Et puis j’ai vu les plus belles villes de notre pays : Troyes, Dinan, Sète, Lille, Strasbourg, par exemple. (Et de magnifiques villages aussi, mais plus se réduit la ville en village puis en hameau, plus il est difficile de n’en pas saisir l’élémentaire architecture, comme qui dirait, j’ai vu une longère, ou un mazet, ou un terril, ou une borie… Mais tout de même, Entrevaux, Auberive, Taulignan, Cassel, Lods, Eus, Lastours…) Et que fait-on des villes modestes (Cahors, Arbois, Sisteron…) ?

Dans le catalogue des formes de villes, et ce catalogue est infini, comprend des milliers de pages pour chaque désir de ville, chaque souvenir de ville, chaque projet de ville, celle-ci partage la montagne et la rivière, donc l’usine (force de l’eau dévalant la pente) et donc le jour gris de notre âge contemporain (l’usine a fermé, ou est en passe de l’être).

Pieu éloigné pourtant loin des rivages, elle est aussi l’attache de mille destins, réhabilités pour le coup, dans le sillon d’une mémoire ouvrière fantasmée, nourrie, promulguée.

C’est un port de montagne, cette ville.

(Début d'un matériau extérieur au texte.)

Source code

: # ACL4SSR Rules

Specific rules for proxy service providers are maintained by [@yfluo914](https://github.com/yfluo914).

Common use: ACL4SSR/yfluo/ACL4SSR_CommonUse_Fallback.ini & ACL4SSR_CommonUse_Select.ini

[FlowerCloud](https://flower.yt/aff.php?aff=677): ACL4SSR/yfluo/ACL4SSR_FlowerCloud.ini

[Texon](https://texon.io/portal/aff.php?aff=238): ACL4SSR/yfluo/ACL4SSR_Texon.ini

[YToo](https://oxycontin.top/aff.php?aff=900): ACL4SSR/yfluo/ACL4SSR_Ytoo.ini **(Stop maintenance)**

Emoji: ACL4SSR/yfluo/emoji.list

Si fou que cela paraisse. Avantage supposé à surseoir au bord du monde.

Comment ont-ils fait, toutes et tous, je pense d’abord aux Méditerranéens, les immigrés suisses ont, a priori, moins de difficulté, sinon même pas l’impérieuse nécessité de quitter son pays, comment ont-ils fait pour retrouver le clair-obscur des intérieurs ouverts, la douceur des fruits et des légumes fraîchement cueillis, les épices, les embruns jamais loin de la mer, les modérés aléas de température, les chants et les poèmes pieux et archaïques, le monde sec des cannes sèches, le monde caprins, le monde ovin, les pluies maigres et les torrents d’étiage, comment ont-il bien pu faire pour connaître, venir, s’établir dans la ville-port de montagne ?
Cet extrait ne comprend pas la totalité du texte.